Too many to get answered in this post I think! Tax, Health, Education, Pension, will it be a new contract and therefore will she lose all her years spent with the company should there be any redundancies etc etc etc. Many of which Im hopeful will be answered by them at the meeting. 

So we were going to see what was said next week, then decide. But we were a little worried by an email that came yesterday regarding the relocation meeting. It said something along the lines of "Due to the tax savings (in my wifes salary) We (the company) should be able to go ahead with the relocation despite reaching our budget cap for this year." Which basically sounds like they have no money left and shes going to be told there will be minimum financial assistance because shes going to be earning more when there. Obviously we dont want to be worse off in either finances or healthcare. So we thought we'd try and get a basic list of things to know.

So firstly. Any thoughts on her being taxed as a "Non Resident" Is the Royal Decree (Beckham tax ) that they are dangling to ease (fund) her move still valid. As some of the info online is a bit ropey. And is it worth it? When you take into account the initial tax free amount here follwed by an average of the staggered tax she pays currently, it cant that far off the beckham flat rate & their no initial tax free amount. Unless Im doing it wrong? lol. Is there a calculation we can do to give us a definitive answer as to what gets taken out and whats shes left with so we can compare?

Obv Im not eligible. And I think Im right that property rental income from the UK can only be taxed by the country its in. So what happens to me? Ive tried to make sense of the Married Tax relief, but its left me a bit confused. Do partners of non resi tax get bolted on somewhere? 

As a house hubby (not paying in to Spanish system) of a non resi taxer. Am I right in saying I get no provision for healthcare? (and does she?) I have hyper tension and a kidney stone to contend with!  

I think thats enough of an Essay to start with!

Any and all advice very greatfully received! Anything we can take to the meeting to fight to get into the relocation package over what were losing here is a bonus.

Many thanks.

M


----------



## emeraldalp (Jan 29, 2014)

*Catalunya*

Well all I can say is you are lucky.
I have a summer house in Pals and from my experience on everthing you will love the area.


----------



## elisa31bcn (Jan 23, 2013)

The only thing i can comment on is that if your wife is here under contract, paying into the Spanish system, then you are eligible for health care as her dependant.


----------



## UK2Barcelona (Jan 29, 2014)

elisa31bcn said:


> The only thing i can comment on is that if your wife is here under contract, paying into the Spanish system, then you are eligible for health care as her dependant.

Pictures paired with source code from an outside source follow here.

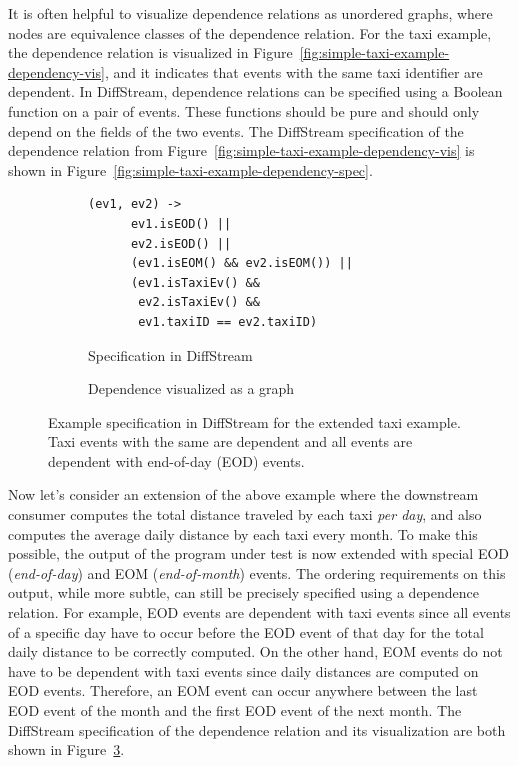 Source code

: It is often helpful to visualize dependence relations as unordered
graphs, where nodes are equivalence classes of the dependence
relation. For the taxi example, the dependence relation is visualized
in Figure~\ref{fig:simple-taxi-example-dependency-vis}, and it indicates that
events with the same taxi identifier are dependent. In DiffStream,
dependence relations can be specified using a Boolean function on a pair
of events. These functions should be pure and should only depend on
the fields of the two events. The DiffStream specification of the dependence relation from Figure~\ref{fig:simple-taxi-example-dependency-vis} is shown in Figure~\ref{fig:simple-taxi-example-dependency-spec}.

\begin{figure}[t]
  \centering \footnotesize{}
  \begin{subfigure}[b]{0.56\textwidth}
    \centering
    \begin{lstlisting}[basicstyle=\ttfamily\small,linewidth=7.3cm]
  (ev1, ev2) ->
      ev1.isEOD() ||
      ev2.isEOD() ||
      (ev1.isEOM() && ev2.isEOM()) ||
      (ev1.isTaxiEv() &&
       ev2.isTaxiEv() &&
       ev1.taxiID == ev2.taxiID)
    \end{lstlisting}
    \caption{Specification in DiffStream}
    \label{fig:extended-taxi-example-dependency-spec}
  \end{subfigure}%
  \qquad
  \begin{subfigure}[b]{0.36\textwidth}
    \centering
    \caption{Dependence visualized as a graph}
    \label{fig:extended-taxi-example-dependency-vis}
  \end{subfigure}
  \caption{Example specification in DiffStream for the extended taxi example. Taxi events with the same  are dependent
      and all events are dependent with end-of-day (EOD) events.}
  \label{fig:extended-example-dependencies}
\end{figure}

Now let's consider an extension of the above example where the downstream consumer
computes the total distance traveled by each taxi \emph{per
  day}, and also computes the average daily distance by each taxi
every month. To make this possible, the output of the program under test
is now
extended with special EOD (\emph{end-of-day}) and EOM (\emph{end-of-month})
events. The ordering requirements on this output, while more subtle, can still be
precisely specified using a dependence relation.
For example, EOD events are dependent with taxi events since all events of a specific day have to occur before the EOD event of that day for the total daily distance to be correctly computed. On the other hand, EOM events do not have to be dependent with taxi events since daily distances are computed on EOD events. Therefore, an EOM event can occur anywhere between the last EOD event of the month and the first EOD event of the next month.
The DiffStream specification of the dependence relation and its visualization are both shown in Figure~\ref{fig:extended-example-dependencies}.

Ok, well thanks for that bit of news. We'd read that if youre out of work you either still pay or you get nothing.  So we werent sure if she was still paying into the Spanish Health System when paying non residents tax? I wonder if this also include the Spanish pension system (Where the employer has to also pay 25% of the salary in) when paying non resdients tax?

Cheers


----------



## gus-lopez (Jan 4, 2010)

She can't be forced to relocate & therefore the years/benefits from UK should still count.You need to get this in writing as to who is paying the redundancy if it all goes pear shaped. i.e. it would be down to the Spanish arm to be paying redundancy but there is always the possibility that they will 'have no money' ; therefore I'd want it written in that in that eventuality the payments due would revert to the UK arm . & another position !!

I'd want them paying the rent for a defined period as well due to the fact that at the moment you are paying, I assume a mortgage, & will have the added expense of rent .Which isn't your problem as they want her to move.
You'll be classed as a resident as well & although paying tax on your rented properties in the UK you will also have to decalare here & it will be offset against any ( unlikely) Spanish tax. Additionally you'll have to declare for the '720' which is all assets with a value over 50k held outside of Spain. I.e. the rented houses , etc.

I think the 'Beckaham law' & being a non-resident would only apply if the transfer was for a fixed period but in your wife's case it would appear to be a permanent relocation . Therefore she & you , would be required to become residents after 90 days.


----------